[Rendered images with source text]
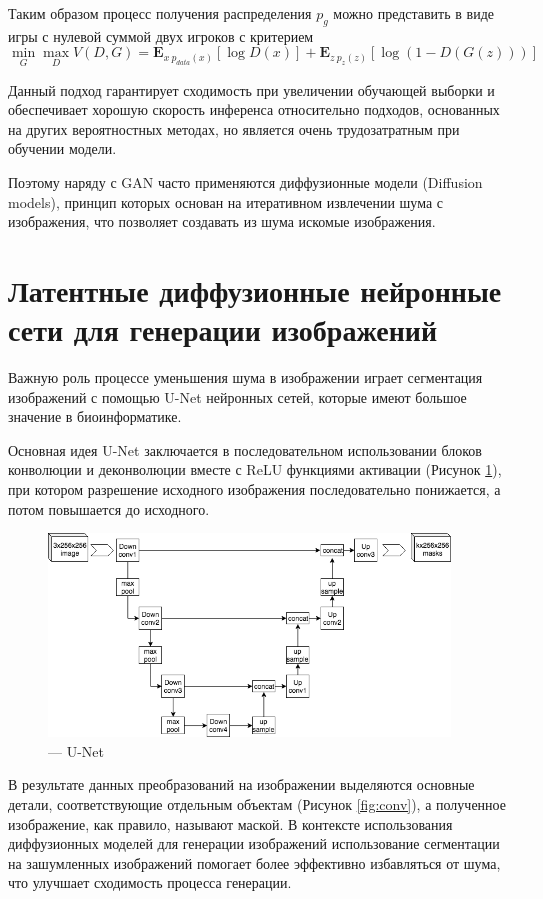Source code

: Таким образом процесс получения распределения $p_g$ можно представить в виде игры с нулевой суммой двух игроков
с критерием \cite{gan}
$$
\min_{G}\max_{D} V(D, G) = \mathbf{E}_{x~p_{data}(x)}[\log D(x)] + \mathbf{E}_{z~p_{z}(z)}[\log (1 - D(G(z)))]
$$ 

Данный подход гарантирует сходимость при увеличении обучающей выборки и обеспечивает хорошую скорость инференса относительно подходов,
основанных на других вероятностных методах, но является очень трудозатратным при обучении модели.

Поэтому наряду с GAN часто применяются диффузионные модели (Dif\-fusion models), принцип которых основан на 
итеративном извлечении шума с изображения, что позволяет создавать из шума искомые изображения.
\section{Латентные диффузионные нейронные сети для генерации изображений}


Важную роль процессе уменьшения шума в изображении играет сегментация изображений с помощью U-Net нейронных сетей,
которые имеют большое значение в биоинформатике.

Основная идея U-Net заключается в последовательном использовании блоков конволюции и деконволюции вместе с ReLU 
функциями активации (Рисунок \ref{fig:unet}), при котором разрешение исходного изображения последовательно понижается, а потом повышается
до исходного. 


\begin{figure}[H]
  \centering
  \includegraphics[width=0.95\textwidth]{img/unet.png}
  \caption{--- U-Net \cite{rombach2022high}}
    \label{fig:unet}
\end{figure}


В результате данных преобразований на изображении выделяются основные детали, соответствующие отдельным объектам (Рисунок \ref{fig:conv}), а полученное изображение,
как правило, называют маской. В контексте использования диффузионных моделей для генерации изображений использование
сегментации на зашумленных изображений помогает более эффективно избавляться от шума, что улучшает сходимость процесса генерации.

WHAT THIS TASK INVOLVES: Look through the entries above, and wherever a line holds the word "изображений", copy it.

ANSWER TO THE PROBLEM:
\section{Латентные диффузионные нейронные сети для генерации изображений}
Важную роль процессе уменьшения шума в изображении играет сегментация изображений с помощью U-Net нейронных сетей,
как правило, называют маской. В контексте использования диффузионных моделей для генерации изображений использование
сегментации на зашумленных изображений помогает более эффективно избавляться от шума, что улучшает сходимость процесса генерации.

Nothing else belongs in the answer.